The Multimodal Achilles’ Heel: Why Visual Inputs and Adversarial Prompting Bypass AI Safety

1. Introduction: The Growing Gap Between Capability and Security

The rapid transition to multimodal architectures has outpaced our alignment frameworks, creating a widening gulf between model capability and structural security. As frontier models evolve from text-only systems to vision-integrated agents, we are witnessing a central irony: the very features that make these models more intelligent—the ability to perceive and reason across modalities—are simultaneously introducing their most significant vulnerabilities.

The traditional defensive posture, largely centered on text-based Reinforcement Learning from Human Feedback (RLHF), is proving insufficient against the “visual weak link.” High-dimensional visual adversarial examples and sophisticated optimization-based prompt injections are revealing that model alignment is not a monolithic state, but a fragile equilibrium easily disrupted by cross-modal exploits. For red-teamers, the challenge has shifted from merely finding “magic words” to exploiting the fundamental mathematical asymmetries inherent in how multimodal systems process information.

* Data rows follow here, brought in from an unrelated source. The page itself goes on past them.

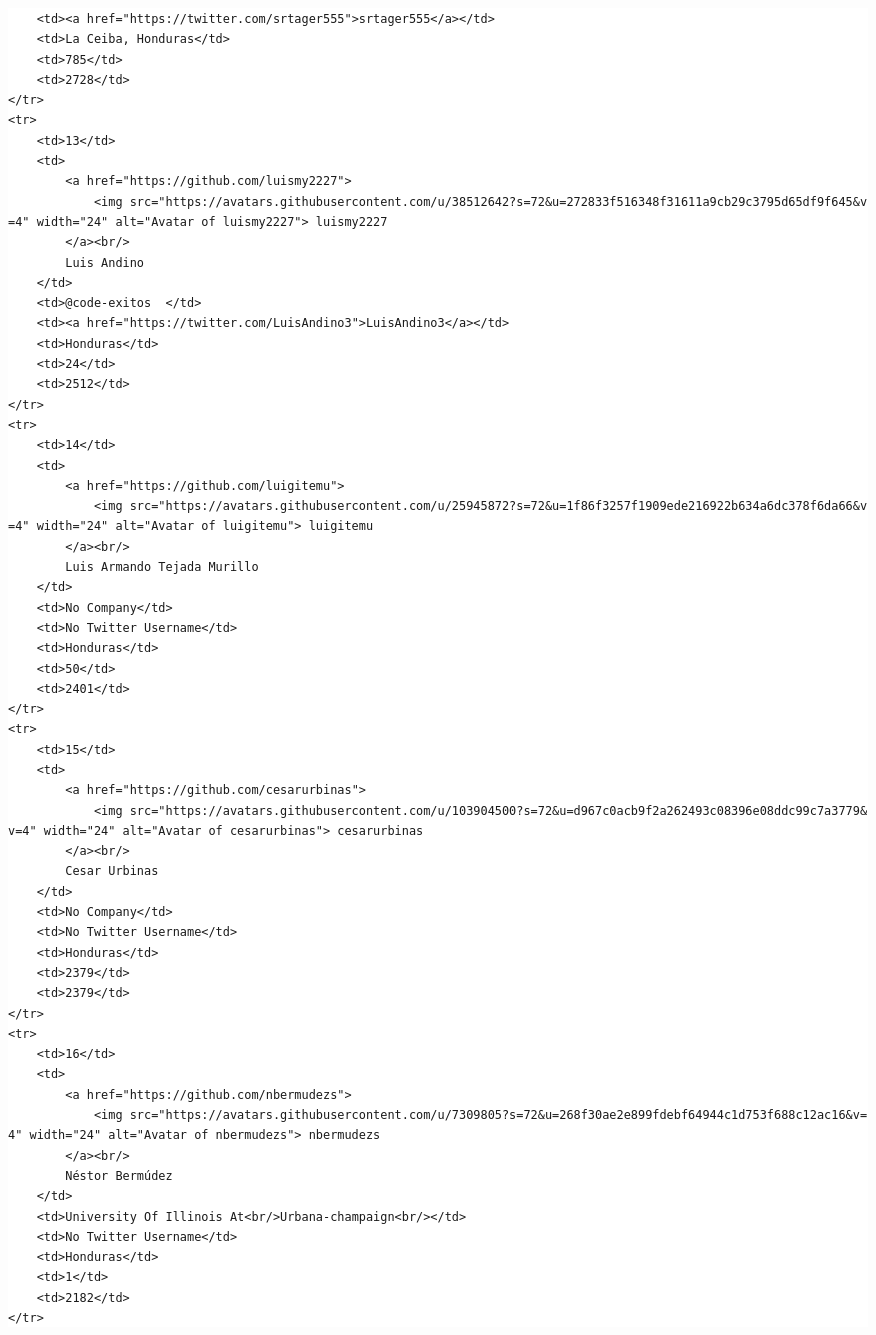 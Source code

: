 		<td><a href="https://twitter.com/srtager555">srtager555</a></td>
		<td>La Ceiba, Honduras</td>
		<td>785</td>
		<td>2728</td>
	</tr>
	<tr>
		<td>13</td>
		<td>
			<a href="https://github.com/luismy2227">
				<img src="https://avatars.githubusercontent.com/u/38512642?s=72&u=272833f516348f31611a9cb29c3795d65df9f645&v=4" width="24" alt="Avatar of luismy2227"> luismy2227
			</a><br/>
			Luis Andino
		</td>
		<td>@code-exitos  </td>
		<td><a href="https://twitter.com/LuisAndino3">LuisAndino3</a></td>
		<td>Honduras</td>
		<td>24</td>
		<td>2512</td>
	</tr>
	<tr>
		<td>14</td>
		<td>
			<a href="https://github.com/luigitemu">
				<img src="https://avatars.githubusercontent.com/u/25945872?s=72&u=1f86f3257f1909ede216922b634a6dc378f6da66&v=4" width="24" alt="Avatar of luigitemu"> luigitemu
			</a><br/>
			Luis Armando Tejada Murillo
		</td>
		<td>No Company</td>
		<td>No Twitter Username</td>
		<td>Honduras</td>
		<td>50</td>
		<td>2401</td>
	</tr>
	<tr>
		<td>15</td>
		<td>
			<a href="https://github.com/cesarurbinas">
				<img src="https://avatars.githubusercontent.com/u/103904500?s=72&u=d967c0acb9f2a262493c08396e08ddc99c7a3779&v=4" width="24" alt="Avatar of cesarurbinas"> cesarurbinas
			</a><br/>
			Cesar Urbinas
		</td>
		<td>No Company</td>
		<td>No Twitter Username</td>
		<td>Honduras</td>
		<td>2379</td>
		<td>2379</td>
	</tr>
	<tr>
		<td>16</td>
		<td>
			<a href="https://github.com/nbermudezs">
				<img src="https://avatars.githubusercontent.com/u/7309805?s=72&u=268f30ae2e899fdebf64944c1d753f688c12ac16&v=4" width="24" alt="Avatar of nbermudezs"> nbermudezs
			</a><br/>
			Néstor Bermúdez
		</td>
		<td>University Of Illinois At<br/>Urbana-champaign<br/></td>
		<td>No Twitter Username</td>
		<td>Honduras</td>
		<td>1</td>
		<td>2182</td>
	</tr>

Empirical research into vision-integrated Large Language Models (LLMs) reveals a “fundamental asymmetry” between text and visual alignment. While text-based safety guardrails have undergone rigorous fine-tuning, the visual encoder—the “unaligned modality bridge”—often lacks a comparable level of safety grounding. This allows attackers to use images as a high-bandwidth bypass into the model’s reasoning core.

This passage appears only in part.